With the close of the 2021 spring legislative session just three weeks away, Gov. J.B. Pritzker has put down a marker on the politically charged subject of utility regulation. And he did so, uncharacteristically, by bucking the unions—a rare Pritzker move, indeed.
And they asked for it. A coalition of unions representing workers in the energy sector moved last month to front for ComEd in its effort to lock in higher rates and force customers to pay a premium to prevent a couple of nuclear power plants from shutting down. They even hired a former lobbyist for ComEd’s parent company to aid the cause.
ComEd needed the help. After the company’s central role in the landmark public corruption scandal of the last two years, no elected official wants to cozy up to the utility. Supporting union jobs is politically more palatable.
But Pritzker isn’t buying into that calculation, even though his loyalty to the state’s union voters at times seems to have no bounds. He offered his own utility regulation proposal late last month that seeks to protect jobs, yes, but also holds ComEd and its parent company Exelon accountable, not just for the past, but also in the future.
The lawmaking is far from finished. The union-backed effort to sweeten already generous Illinois regulation still is very much alive. Pritzker will need to hold his ground and exert strong leadership in the legislative process in order to thwart the joint ComEd-union effort to enrich the big utility and protect union jobs, with millions of ComEd customers paying the bills.
Pritzker has a strong proposal, though, thanks in part to some deft leadership by Christian Mitchell, deputy governor for public safety, infrastructure, energy and environment. Beginning last August, Mitchell led an inclusive process to write a sophisticated and comprehensive bill designed to modernize utility regulation, punish ComEd for its illegal efforts to manipulate legislation under former House Speaker Michael Madigan and take steps toward a future of clean energy.
The bill itself is 900 pages. With each comma and codicil, billions can be at stake. A more digestible summary runs eight pages. Single spaced. In small type.

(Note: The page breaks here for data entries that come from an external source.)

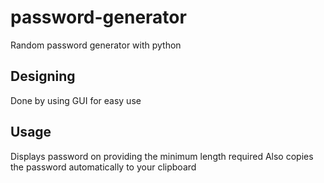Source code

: # password-generator
Random password generator with python

## Designing
Done by using GUI for easy use

## Usage
Displays password on providing the minimum length required
Also copies the password automatically to your clipboard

The highlights include: phasing out coal by 2030; keeping Exelon’s Byron and Dresden nuke plants operating, at a cost to ratepayers of “only” about $350 million over five years; and requiring extensive audits, including one of ComEd’s investment in its electricity grid since the company’s larcenous “Smart Grid” program passed into law in 2011.

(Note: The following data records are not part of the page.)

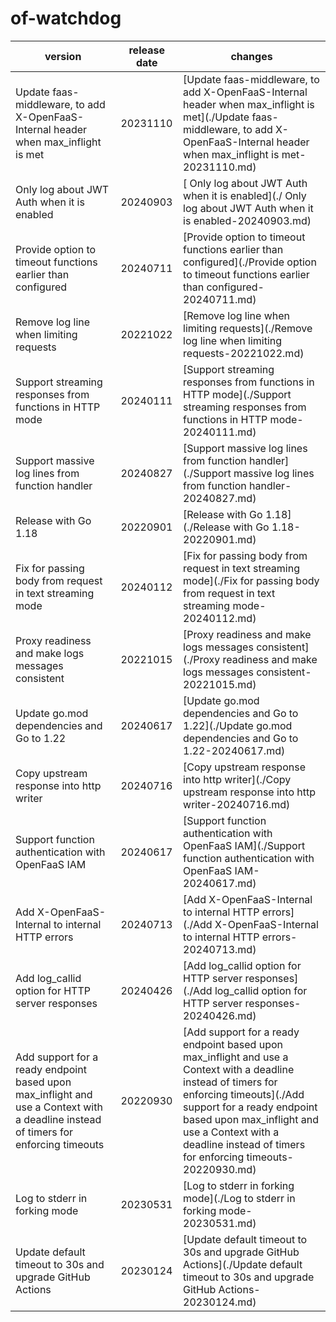 # of-watchdog	


|version|release date|changes|
|---|---|---|
|Update faas-middleware, to add X-OpenFaaS-Internal header when max_inflight is met|20231110|[Update faas-middleware, to add X-OpenFaaS-Internal header when max_inflight is met](./Update faas-middleware, to add X-OpenFaaS-Internal header when max_inflight is met-20231110.md)|
| Only log about JWT Auth when it is enabled|20240903|[ Only log about JWT Auth when it is enabled](./ Only log about JWT Auth when it is enabled-20240903.md)|
|Provide option to timeout functions earlier than configured|20240711|[Provide option to timeout functions earlier than configured](./Provide option to timeout functions earlier than configured-20240711.md)|
|Remove log line when limiting requests|20221022|[Remove log line when limiting requests](./Remove log line when limiting requests-20221022.md)|
|Support streaming responses from functions in HTTP mode|20240111|[Support streaming responses from functions in HTTP mode](./Support streaming responses from functions in HTTP mode-20240111.md)|
|Support massive log lines from function handler|20240827|[Support massive log lines from function handler](./Support massive log lines from function handler-20240827.md)|
|Release with Go 1.18|20220901|[Release with Go 1.18](./Release with Go 1.18-20220901.md)|
|Fix for passing body from request in text streaming mode|20240112|[Fix for passing body from request in text streaming mode](./Fix for passing body from request in text streaming mode-20240112.md)|
|Proxy readiness and make logs messages consistent|20221015|[Proxy readiness and make logs messages consistent](./Proxy readiness and make logs messages consistent-20221015.md)|
|Update go.mod dependencies and Go to 1.22|20240617|[Update go.mod dependencies and Go to 1.22](./Update go.mod dependencies and Go to 1.22-20240617.md)|
|Copy upstream response into http writer|20240716|[Copy upstream response into http writer](./Copy upstream response into http writer-20240716.md)|
|Support function authentication with OpenFaaS IAM|20240617|[Support function authentication with OpenFaaS IAM](./Support function authentication with OpenFaaS IAM-20240617.md)|
|Add X-OpenFaaS-Internal to internal HTTP errors|20240713|[Add X-OpenFaaS-Internal to internal HTTP errors](./Add X-OpenFaaS-Internal to internal HTTP errors-20240713.md)|
|Add log_callid option for HTTP server responses|20240426|[Add log_callid option for HTTP server responses](./Add log_callid option for HTTP server responses-20240426.md)|
|Add support for a ready endpoint based upon max_inflight and use a Context with a deadline instead of timers for enforcing timeouts|20220930|[Add support for a ready endpoint based upon max_inflight and use a Context with a deadline instead of timers for enforcing timeouts](./Add support for a ready endpoint based upon max_inflight and use a Context with a deadline instead of timers for enforcing timeouts-20220930.md)|
|Log to stderr in forking mode|20230531|[Log to stderr in forking mode](./Log to stderr in forking mode-20230531.md)|
|Update default timeout to 30s and upgrade GitHub Actions|20230124|[Update default timeout to 30s and upgrade GitHub Actions](./Update default timeout to 30s and upgrade GitHub Actions-20230124.md)|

Passage of that law, plus a 2016 rate hike, both benefited from ComEd’s aforementioned illegal influence peddling. And while the ComEd-backed “Climate Union Jobs Act” seeks to perpetuate some features of the Smart Grid program—while claiming it does the opposite—the Pritzker bill seeks to restore the Illinois Commerce Commission’s say over utility infrastructure spending and rates. It also seeks full restitution to ComEd customers from any illegal conduct.
Pritzker until now consistently has sided with unions on everything from pensions to an elected school board for Chicago. With this first major from them, he may now learn the benefits of drafting common-sense legislation that benefits a far broader population of electricity customers.
The bill also marks a departure from a relatively timid posture Pritzker previously has taken on contentious matters. On redistricting, he never did define what a “fair map” must look like before declaring last month he essentially will sign whatever the legislature hands him.
On ethics reform, Pritzker has laid out limitations on lobbying and called for an end to the revolving door into lobbying for former lawmakers. But he has been long on applause lines and short on specifics in public comments so far.
Now comes the pending tussle ahead of the legislature’s scheduled May 31 adjournment. For his proposal to remain intact, Pritzker will need to show skill in leading the legislature against strong resistance.
Consumer and clean energy advocates are happy to see Pritzker step forward, with Mitchell showing expertise as the governor’s utility point person.
Victory on behalf of consumers and accountability for ComEd are far from assured. But at least Pritzker is staking out a strong position—and taking on the fight.